◆ PROBLEM DETAILS:
Across all entries below, how many lines include "https"? Only the number, please.

Pictures paired with source code
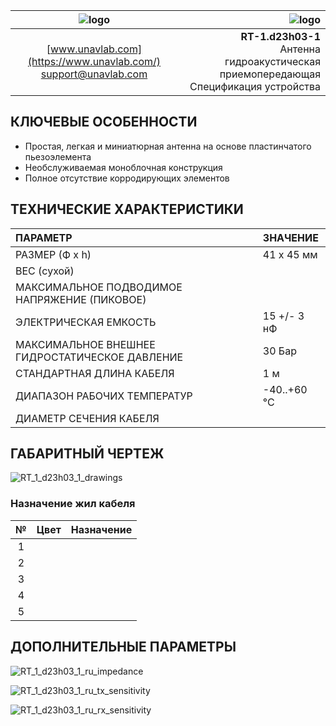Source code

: | ![logo](https://ucnl.github.io/documentation/sm_logo.png) | ![logo](https://ucnl.github.io/documentation/RT_1_d23h03_1.png) |
| :---: | ---: |
| [www.unavlab.com](https://www.unavlab.com/) <br/> [support@unavlab.com](mailto:support@unavlab.com) | **RT-1.d23h03-1** <br/> Антенна гидроакустическая приемопередающая <br/> Спецификация устройства |

## КЛЮЧЕВЫЕ ОСОБЕННОСТИ

* Простая, легкая и миниатюрная антенна на основе пластинчатого пьезоэлемента
* Необслуживаемая моноблочная конструкция
* Полное отсутствие корродирующих элементов

## ТЕХНИЧЕСКИЕ ХАРАКТЕРИСТИКИ

| ПАРАМЕТР | ЗНАЧЕНИЕ |
| :--- | :--- |
| РАЗМЕР (Ф х h) | 41 x 45 мм |
| ВЕС (сухой) |  |
| МАКСИМАЛЬНОЕ ПОДВОДИМОЕ НАПРЯЖЕНИЕ (ПИКОВОЕ) |  |
| ЭЛЕКТРИЧЕСКАЯ ЕМКОСТЬ | 15 +/- 3 нФ |
| МАКСИМАЛЬНОЕ ВНЕШНЕЕ ГИДРОСТАТИЧЕСКОЕ ДАВЛЕНИЕ | 30 Бар |
| СТАНДАРТНАЯ ДЛИНА КАБЕЛЯ | 1 м |
| ДИАПАЗОН РАБОЧИХ ТЕМПЕРАТУР | -40..+60 °С |
| ДИАМЕТР СЕЧЕНИЯ КАБЕЛЯ |  |

<div style="page-break-after: always;"></div>

## ГАБАРИТНЫЙ ЧЕРТЕЖ

![RT_1_d23h03_1_drawings](/documentation/RT_1_d23h03_1_drawings.png)

### Назначение жил кабеля

| № | Цвет | Назначение |
| :---: | :--- | :--- |
| 1 |  | |
| 2 |  | |
| 3 |  | |
| 4 |  | |
| 5 |  | |

<div style="page-break-after: always;"></div>

## ДОПОЛНИТЕЛЬНЫЕ ПАРАМЕТРЫ

![RT_1_d23h03_1_ru_impedance](/documentation/RT_1_d23h03_1_ru_impedance.png)

<div style="page-break-after: always;"></div>

![RT_1_d23h03_1_ru_tx_sensitivity](/documentation/RT_1_d23h03_1_ru_tx_sensitivity.png)

<div style="page-break-after: always;"></div>

![RT_1_d23h03_1_ru_rx_sensitivity](/documentation/RT_1_d23h03_1_ru_rx_sensitivity.png)

<div style="page-break-after: always;"></div>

◆ RESULT:
2